Select and copy out every line in the records containing "documentclass".

_Data shown_
= Beginning of Section =

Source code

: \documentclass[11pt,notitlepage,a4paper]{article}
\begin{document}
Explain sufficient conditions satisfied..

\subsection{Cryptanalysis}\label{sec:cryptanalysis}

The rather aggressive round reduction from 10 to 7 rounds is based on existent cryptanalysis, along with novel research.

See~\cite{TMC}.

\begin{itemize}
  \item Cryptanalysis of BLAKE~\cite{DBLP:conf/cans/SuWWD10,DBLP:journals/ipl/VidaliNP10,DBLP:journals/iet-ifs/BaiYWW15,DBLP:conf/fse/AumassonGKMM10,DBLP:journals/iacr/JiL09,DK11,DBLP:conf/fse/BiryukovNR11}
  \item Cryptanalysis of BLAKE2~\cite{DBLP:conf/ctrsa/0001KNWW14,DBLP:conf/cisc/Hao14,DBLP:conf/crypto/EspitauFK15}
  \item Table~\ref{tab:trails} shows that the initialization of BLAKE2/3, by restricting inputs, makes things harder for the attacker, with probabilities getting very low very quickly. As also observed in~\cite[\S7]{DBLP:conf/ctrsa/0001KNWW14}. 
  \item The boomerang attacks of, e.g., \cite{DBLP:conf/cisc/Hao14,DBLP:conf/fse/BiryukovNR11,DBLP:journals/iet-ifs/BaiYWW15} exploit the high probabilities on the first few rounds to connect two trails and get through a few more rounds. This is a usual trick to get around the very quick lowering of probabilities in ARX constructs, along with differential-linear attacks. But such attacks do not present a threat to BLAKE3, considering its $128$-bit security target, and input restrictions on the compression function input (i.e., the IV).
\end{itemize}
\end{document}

= End of Section =
= Beginning of Section =

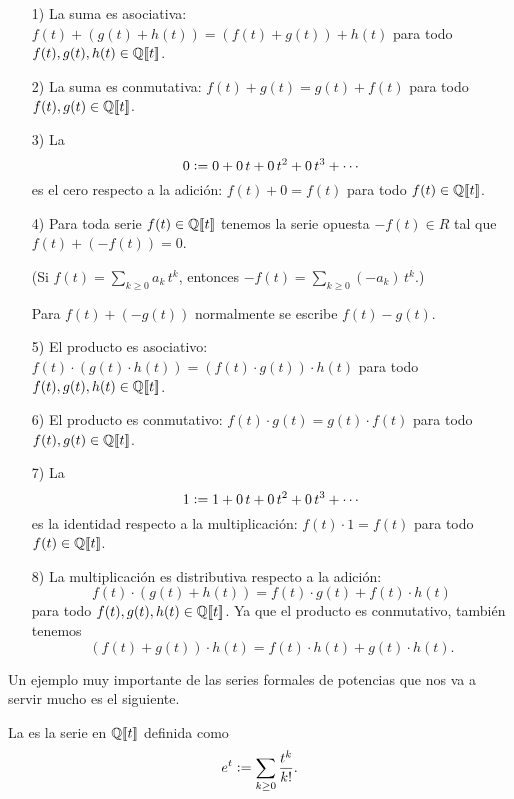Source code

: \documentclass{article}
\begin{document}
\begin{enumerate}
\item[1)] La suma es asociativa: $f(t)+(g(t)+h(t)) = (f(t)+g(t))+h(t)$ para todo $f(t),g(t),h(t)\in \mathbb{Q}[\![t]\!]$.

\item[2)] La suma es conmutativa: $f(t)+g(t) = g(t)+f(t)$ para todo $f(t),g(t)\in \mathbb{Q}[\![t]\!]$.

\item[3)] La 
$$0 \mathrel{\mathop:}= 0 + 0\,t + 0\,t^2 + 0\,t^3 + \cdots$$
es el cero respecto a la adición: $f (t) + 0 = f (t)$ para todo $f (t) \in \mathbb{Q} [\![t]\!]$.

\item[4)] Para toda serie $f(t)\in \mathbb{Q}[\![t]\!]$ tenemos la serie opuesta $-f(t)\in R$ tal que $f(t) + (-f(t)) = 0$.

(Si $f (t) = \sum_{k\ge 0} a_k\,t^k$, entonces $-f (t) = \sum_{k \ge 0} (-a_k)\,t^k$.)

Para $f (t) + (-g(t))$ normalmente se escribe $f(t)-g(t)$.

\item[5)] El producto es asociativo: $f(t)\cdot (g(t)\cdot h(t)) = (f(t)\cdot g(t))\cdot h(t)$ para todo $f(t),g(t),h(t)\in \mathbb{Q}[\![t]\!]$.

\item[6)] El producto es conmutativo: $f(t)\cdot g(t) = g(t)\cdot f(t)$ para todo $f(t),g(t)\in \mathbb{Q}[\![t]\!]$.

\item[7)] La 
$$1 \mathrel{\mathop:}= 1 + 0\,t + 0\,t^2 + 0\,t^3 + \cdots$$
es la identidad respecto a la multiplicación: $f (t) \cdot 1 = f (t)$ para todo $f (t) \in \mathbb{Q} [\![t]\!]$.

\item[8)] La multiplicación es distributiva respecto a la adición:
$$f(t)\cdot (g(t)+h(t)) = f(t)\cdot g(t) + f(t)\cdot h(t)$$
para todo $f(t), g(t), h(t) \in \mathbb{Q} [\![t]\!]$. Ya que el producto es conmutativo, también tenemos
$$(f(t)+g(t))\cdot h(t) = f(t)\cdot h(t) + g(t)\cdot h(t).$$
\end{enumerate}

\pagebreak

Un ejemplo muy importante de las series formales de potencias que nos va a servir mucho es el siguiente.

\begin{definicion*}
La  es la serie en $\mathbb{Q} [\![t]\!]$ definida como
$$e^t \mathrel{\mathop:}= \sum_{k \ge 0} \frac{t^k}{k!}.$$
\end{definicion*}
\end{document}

= End of Section =
= Beginning of Section =

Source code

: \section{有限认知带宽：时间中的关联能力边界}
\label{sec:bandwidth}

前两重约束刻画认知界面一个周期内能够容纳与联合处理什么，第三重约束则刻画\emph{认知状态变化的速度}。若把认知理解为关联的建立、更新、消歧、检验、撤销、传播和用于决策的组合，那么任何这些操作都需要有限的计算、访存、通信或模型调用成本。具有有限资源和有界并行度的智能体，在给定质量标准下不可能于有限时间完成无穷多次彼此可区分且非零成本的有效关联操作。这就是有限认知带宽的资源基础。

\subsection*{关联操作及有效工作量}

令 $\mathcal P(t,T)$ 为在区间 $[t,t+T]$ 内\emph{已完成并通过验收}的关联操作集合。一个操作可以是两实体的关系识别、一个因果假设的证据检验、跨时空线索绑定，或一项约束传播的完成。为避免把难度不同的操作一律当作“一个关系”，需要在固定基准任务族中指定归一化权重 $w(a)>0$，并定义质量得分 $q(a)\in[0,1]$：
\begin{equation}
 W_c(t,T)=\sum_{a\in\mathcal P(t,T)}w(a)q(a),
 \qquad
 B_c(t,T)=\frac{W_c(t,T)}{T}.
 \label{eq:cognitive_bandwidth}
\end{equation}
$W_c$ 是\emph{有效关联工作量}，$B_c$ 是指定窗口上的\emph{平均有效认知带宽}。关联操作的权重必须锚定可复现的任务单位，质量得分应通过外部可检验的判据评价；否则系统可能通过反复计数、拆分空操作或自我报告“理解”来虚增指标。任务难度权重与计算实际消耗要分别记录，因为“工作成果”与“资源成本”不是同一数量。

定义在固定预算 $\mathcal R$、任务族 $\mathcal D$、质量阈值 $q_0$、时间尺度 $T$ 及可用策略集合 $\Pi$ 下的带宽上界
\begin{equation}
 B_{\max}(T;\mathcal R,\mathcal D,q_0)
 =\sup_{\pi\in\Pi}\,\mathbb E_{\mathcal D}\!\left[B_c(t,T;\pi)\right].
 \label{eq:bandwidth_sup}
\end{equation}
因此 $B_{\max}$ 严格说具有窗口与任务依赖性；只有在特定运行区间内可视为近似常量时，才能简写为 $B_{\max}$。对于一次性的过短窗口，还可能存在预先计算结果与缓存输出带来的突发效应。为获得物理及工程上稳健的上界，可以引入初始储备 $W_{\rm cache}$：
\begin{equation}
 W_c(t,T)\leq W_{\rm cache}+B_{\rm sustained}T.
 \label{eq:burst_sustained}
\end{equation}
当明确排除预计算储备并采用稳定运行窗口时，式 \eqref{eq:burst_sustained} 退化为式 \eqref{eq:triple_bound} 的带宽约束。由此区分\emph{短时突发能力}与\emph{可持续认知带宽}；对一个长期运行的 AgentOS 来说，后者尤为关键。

= End of Section =

_Result of this task_
: \documentclass[11pt,notitlepage,a4paper]{article}
: \documentclass{article}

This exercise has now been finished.